[Opening DATASET EXTRACT section]

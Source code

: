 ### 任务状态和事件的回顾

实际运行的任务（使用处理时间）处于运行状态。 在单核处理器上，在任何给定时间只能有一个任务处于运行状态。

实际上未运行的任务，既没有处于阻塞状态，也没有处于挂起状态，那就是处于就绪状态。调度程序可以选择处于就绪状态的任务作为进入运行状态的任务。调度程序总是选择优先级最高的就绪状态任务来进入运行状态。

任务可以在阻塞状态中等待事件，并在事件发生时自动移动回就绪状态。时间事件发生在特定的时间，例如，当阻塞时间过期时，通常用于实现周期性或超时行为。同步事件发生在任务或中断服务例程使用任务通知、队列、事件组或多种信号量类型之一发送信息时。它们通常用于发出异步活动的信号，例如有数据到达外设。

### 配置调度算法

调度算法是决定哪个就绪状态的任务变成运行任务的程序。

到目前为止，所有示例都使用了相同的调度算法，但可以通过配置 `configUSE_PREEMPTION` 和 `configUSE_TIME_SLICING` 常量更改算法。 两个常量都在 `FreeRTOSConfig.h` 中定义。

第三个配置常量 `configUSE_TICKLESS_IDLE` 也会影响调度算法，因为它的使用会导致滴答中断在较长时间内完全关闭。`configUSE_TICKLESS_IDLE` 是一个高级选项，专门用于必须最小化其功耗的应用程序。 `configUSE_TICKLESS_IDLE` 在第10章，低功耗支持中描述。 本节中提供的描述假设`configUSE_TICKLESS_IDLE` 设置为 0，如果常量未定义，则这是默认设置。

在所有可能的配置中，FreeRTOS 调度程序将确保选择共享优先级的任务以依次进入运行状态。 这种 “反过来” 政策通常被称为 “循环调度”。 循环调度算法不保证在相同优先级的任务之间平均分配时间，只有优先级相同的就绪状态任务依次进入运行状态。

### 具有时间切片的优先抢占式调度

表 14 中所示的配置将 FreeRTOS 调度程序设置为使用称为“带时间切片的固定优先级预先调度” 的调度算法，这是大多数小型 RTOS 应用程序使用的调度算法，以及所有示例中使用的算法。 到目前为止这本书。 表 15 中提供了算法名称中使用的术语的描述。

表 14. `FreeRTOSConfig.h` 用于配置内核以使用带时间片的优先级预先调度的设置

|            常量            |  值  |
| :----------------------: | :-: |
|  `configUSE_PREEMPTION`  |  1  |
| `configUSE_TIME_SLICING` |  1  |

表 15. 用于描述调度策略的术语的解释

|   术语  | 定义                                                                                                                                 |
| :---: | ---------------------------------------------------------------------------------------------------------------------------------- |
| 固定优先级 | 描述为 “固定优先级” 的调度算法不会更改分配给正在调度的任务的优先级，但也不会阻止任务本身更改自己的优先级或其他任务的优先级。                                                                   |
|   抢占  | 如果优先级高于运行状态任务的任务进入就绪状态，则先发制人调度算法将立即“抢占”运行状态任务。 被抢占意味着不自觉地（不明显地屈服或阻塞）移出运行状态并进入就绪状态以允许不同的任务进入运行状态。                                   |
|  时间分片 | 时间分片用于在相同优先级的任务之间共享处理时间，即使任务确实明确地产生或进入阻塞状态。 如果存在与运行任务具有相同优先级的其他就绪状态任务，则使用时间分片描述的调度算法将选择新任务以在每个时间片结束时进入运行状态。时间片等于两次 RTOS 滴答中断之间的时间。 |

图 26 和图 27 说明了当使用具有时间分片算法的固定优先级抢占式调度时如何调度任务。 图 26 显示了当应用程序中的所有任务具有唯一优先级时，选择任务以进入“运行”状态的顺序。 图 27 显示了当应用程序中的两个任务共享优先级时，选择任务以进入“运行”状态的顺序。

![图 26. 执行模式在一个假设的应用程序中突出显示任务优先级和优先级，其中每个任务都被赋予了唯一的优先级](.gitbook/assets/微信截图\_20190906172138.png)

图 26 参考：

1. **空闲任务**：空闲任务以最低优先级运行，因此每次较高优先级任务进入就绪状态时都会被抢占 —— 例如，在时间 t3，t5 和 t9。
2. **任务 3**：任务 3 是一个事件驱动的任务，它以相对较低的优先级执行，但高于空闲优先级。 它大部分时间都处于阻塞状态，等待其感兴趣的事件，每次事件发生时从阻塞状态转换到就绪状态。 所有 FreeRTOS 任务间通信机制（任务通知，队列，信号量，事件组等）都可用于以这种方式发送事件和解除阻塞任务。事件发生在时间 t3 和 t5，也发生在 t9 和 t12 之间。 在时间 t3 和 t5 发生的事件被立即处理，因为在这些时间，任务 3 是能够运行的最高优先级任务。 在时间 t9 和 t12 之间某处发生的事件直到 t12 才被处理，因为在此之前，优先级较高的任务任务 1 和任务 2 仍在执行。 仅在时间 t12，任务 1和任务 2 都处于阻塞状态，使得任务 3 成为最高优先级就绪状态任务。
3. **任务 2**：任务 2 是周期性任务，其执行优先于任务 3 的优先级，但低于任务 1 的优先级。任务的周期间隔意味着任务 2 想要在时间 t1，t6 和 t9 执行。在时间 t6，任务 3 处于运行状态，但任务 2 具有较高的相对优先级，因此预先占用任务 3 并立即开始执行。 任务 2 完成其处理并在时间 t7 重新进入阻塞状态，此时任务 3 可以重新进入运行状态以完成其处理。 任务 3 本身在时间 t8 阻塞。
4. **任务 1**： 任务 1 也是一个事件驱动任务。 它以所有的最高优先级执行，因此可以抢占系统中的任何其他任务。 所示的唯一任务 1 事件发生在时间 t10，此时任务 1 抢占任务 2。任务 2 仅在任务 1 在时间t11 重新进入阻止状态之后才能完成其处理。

[Closing DATASET EXTRACT section]

YOUR OBJECTIVE – Show every line above in which the word "处于运行状态" is found.

EXERCISE SOLUTION –
实际运行的任务（使用处理时间）处于运行状态。 在单核处理器上，在任何给定时间只能有一个任务处于运行状态。
3. **任务 2**：任务 2 是周期性任务，其执行优先于任务 3 的优先级，但低于任务 1 的优先级。任务的周期间隔意味着任务 2 想要在时间 t1，t6 和 t9 执行。在时间 t6，任务 3 处于运行状态，但任务 2 具有较高的相对优先级，因此预先占用任务 3 并立即开始执行。 任务 2 完成其处理并在时间 t7 重新进入阻塞状态，此时任务 3 可以重新进入运行状态以完成其处理。 任务 3 本身在时间 t8 阻塞。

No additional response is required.